(THE TASK) Below are several entries. Transcribe exactly those lines that fall from the one with "ALTER DATABASE NOARCHIVELOG;" through the one with "SHUTDOWN ABORT //KOMUTU ÇALIŞTIRILABİLİR.", end lines included.

Excerpts from a dataset:

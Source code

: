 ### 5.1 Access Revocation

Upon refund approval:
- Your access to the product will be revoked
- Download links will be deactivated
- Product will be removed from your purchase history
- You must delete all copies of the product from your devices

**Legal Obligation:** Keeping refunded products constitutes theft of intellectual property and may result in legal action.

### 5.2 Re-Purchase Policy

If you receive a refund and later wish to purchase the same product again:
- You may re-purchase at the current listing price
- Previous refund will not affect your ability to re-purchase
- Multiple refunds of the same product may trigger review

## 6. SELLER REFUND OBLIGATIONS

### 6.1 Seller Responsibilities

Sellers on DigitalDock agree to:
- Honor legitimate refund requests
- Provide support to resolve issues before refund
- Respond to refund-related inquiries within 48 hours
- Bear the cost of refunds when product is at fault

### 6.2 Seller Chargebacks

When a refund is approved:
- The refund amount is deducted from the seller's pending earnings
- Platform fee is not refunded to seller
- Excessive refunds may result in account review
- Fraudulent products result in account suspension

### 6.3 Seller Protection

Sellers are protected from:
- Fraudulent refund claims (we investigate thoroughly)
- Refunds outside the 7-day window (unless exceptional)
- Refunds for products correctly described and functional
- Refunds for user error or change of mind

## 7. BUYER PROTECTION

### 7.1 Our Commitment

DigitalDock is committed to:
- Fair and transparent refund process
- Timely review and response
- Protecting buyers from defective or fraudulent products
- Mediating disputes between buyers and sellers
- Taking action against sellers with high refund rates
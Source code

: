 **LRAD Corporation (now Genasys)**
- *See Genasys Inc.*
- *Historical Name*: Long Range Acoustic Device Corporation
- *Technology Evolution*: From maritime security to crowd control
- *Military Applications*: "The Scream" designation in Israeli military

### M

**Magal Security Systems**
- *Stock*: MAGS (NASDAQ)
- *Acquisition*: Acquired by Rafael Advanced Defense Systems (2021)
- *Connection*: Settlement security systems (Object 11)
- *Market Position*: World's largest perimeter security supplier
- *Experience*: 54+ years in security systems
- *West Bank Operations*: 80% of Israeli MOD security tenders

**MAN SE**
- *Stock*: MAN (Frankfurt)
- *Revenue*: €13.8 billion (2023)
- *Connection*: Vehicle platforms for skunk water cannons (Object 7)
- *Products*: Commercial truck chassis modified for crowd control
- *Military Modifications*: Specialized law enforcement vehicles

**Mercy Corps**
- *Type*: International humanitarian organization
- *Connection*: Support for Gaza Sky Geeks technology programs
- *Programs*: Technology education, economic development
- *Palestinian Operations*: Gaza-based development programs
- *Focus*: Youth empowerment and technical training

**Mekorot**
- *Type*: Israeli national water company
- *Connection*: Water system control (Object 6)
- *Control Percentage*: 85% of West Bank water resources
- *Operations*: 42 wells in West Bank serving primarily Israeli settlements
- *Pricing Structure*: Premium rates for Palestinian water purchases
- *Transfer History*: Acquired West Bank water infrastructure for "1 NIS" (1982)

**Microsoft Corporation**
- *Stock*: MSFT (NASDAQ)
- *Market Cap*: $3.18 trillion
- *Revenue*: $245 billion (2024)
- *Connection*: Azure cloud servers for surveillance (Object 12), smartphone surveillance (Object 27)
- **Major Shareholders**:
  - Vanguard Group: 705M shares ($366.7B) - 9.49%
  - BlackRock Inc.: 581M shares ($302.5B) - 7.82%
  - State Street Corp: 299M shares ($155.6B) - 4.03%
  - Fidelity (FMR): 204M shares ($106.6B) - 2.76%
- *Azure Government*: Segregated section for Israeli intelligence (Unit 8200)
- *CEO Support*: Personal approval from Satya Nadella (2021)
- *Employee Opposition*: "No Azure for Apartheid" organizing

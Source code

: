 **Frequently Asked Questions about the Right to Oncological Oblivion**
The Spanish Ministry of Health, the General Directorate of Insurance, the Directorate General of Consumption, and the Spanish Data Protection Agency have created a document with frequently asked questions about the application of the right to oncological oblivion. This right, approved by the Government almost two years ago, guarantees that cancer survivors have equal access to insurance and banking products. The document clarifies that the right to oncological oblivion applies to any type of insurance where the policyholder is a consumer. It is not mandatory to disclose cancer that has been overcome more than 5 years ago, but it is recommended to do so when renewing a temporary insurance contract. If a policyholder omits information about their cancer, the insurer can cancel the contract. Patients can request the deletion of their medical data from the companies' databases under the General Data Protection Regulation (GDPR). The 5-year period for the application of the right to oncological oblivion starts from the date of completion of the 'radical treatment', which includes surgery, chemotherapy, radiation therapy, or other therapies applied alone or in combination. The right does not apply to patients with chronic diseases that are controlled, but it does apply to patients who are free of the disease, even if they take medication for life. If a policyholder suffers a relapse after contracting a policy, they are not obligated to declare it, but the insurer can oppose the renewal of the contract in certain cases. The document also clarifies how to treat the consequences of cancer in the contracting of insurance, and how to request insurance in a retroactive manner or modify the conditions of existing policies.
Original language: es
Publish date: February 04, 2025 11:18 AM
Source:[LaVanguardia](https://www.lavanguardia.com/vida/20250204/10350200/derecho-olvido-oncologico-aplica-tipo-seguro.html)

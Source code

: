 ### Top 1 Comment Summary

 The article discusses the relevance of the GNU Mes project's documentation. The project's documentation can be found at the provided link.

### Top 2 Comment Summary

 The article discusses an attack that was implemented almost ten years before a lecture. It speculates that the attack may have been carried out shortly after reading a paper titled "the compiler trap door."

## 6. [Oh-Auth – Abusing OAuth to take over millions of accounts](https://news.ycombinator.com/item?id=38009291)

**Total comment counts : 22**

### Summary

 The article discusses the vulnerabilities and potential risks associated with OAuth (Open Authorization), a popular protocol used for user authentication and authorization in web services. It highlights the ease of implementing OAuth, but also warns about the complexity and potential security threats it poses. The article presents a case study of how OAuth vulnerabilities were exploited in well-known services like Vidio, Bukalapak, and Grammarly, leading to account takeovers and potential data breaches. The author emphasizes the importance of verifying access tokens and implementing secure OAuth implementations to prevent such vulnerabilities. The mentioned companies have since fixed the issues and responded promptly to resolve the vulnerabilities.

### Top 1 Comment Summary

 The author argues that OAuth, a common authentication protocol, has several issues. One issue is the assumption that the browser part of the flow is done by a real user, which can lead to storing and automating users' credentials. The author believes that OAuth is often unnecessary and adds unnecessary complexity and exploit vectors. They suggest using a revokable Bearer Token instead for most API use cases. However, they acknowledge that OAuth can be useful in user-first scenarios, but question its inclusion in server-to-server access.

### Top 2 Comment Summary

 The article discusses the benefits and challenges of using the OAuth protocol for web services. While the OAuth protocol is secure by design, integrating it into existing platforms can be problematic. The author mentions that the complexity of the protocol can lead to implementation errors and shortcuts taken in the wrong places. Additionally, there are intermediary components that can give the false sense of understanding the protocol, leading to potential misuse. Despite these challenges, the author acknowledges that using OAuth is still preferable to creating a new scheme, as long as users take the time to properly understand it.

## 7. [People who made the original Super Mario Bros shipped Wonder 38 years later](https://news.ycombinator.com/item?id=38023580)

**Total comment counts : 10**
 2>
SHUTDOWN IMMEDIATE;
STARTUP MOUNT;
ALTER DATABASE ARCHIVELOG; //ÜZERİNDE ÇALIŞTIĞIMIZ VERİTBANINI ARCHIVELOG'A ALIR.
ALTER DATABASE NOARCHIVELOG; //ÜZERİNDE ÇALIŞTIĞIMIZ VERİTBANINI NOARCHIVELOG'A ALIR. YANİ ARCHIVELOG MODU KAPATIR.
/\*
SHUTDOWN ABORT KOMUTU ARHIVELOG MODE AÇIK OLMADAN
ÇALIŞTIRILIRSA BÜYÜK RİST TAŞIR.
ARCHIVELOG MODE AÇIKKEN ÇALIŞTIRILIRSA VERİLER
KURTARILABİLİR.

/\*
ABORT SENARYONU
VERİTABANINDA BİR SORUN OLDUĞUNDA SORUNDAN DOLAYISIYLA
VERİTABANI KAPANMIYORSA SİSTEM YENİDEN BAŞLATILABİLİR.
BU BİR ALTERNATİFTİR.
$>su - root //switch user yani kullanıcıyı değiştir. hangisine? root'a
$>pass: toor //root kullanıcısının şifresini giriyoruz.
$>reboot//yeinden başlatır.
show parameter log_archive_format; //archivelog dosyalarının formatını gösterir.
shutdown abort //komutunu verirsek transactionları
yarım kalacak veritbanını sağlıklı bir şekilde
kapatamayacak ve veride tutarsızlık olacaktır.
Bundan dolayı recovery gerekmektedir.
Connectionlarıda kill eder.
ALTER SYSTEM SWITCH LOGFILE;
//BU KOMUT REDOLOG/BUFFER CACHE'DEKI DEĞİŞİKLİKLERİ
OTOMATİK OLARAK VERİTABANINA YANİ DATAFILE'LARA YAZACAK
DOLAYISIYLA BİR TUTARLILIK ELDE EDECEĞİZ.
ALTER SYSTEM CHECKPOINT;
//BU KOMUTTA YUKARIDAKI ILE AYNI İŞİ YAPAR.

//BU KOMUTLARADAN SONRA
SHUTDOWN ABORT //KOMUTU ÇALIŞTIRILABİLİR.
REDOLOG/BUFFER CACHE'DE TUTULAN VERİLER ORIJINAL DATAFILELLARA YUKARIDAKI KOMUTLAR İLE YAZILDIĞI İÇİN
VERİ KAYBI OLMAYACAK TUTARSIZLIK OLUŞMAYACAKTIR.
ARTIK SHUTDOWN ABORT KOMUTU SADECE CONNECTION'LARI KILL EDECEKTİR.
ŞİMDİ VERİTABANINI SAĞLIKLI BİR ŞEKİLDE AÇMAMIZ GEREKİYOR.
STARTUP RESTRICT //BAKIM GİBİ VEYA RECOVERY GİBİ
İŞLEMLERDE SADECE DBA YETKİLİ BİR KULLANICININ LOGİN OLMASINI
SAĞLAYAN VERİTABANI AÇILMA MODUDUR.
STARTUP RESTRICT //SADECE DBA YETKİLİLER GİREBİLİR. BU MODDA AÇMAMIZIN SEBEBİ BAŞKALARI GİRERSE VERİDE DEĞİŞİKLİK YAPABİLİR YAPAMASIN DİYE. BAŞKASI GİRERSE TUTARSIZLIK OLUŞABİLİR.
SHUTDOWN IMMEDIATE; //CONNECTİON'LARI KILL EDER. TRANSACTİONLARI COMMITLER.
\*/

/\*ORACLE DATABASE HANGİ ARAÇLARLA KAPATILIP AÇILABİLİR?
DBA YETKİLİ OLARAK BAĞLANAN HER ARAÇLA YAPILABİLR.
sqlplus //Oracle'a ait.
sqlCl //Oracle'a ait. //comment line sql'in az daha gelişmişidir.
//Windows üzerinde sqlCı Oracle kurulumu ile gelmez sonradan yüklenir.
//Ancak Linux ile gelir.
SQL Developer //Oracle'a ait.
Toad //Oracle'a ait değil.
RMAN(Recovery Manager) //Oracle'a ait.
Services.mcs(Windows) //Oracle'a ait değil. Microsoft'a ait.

(COMPLETED EXERCISE)
ALTER DATABASE NOARCHIVELOG; //ÜZERİNDE ÇALIŞTIĞIMIZ VERİTBANINI NOARCHIVELOG'A ALIR. YANİ ARCHIVELOG MODU KAPATIR.
/\*
SHUTDOWN ABORT KOMUTU ARHIVELOG MODE AÇIK OLMADAN
ÇALIŞTIRILIRSA BÜYÜK RİST TAŞIR.
ARCHIVELOG MODE AÇIKKEN ÇALIŞTIRILIRSA VERİLER
KURTARILABİLİR.

/\*
ABORT SENARYONU
VERİTABANINDA BİR SORUN OLDUĞUNDA SORUNDAN DOLAYISIYLA
VERİTABANI KAPANMIYORSA SİSTEM YENİDEN BAŞLATILABİLİR.
BU BİR ALTERNATİFTİR.
$>su - root //switch user yani kullanıcıyı değiştir. hangisine? root'a
$>pass: toor //root kullanıcısının şifresini giriyoruz.
$>reboot//yeinden başlatır.
show parameter log_archive_format; //archivelog dosyalarının formatını gösterir.
shutdown abort //komutunu verirsek transactionları
yarım kalacak veritbanını sağlıklı bir şekilde
kapatamayacak ve veride tutarsızlık olacaktır.
Bundan dolayı recovery gerekmektedir.
Connectionlarıda kill eder.
ALTER SYSTEM SWITCH LOGFILE;
//BU KOMUT REDOLOG/BUFFER CACHE'DEKI DEĞİŞİKLİKLERİ
OTOMATİK OLARAK VERİTABANINA YANİ DATAFILE'LARA YAZACAK
DOLAYISIYLA BİR TUTARLILIK ELDE EDECEĞİZ.
ALTER SYSTEM CHECKPOINT;
//BU KOMUTTA YUKARIDAKI ILE AYNI İŞİ YAPAR.

//BU KOMUTLARADAN SONRA
SHUTDOWN ABORT //KOMUTU ÇALIŞTIRILABİLİR.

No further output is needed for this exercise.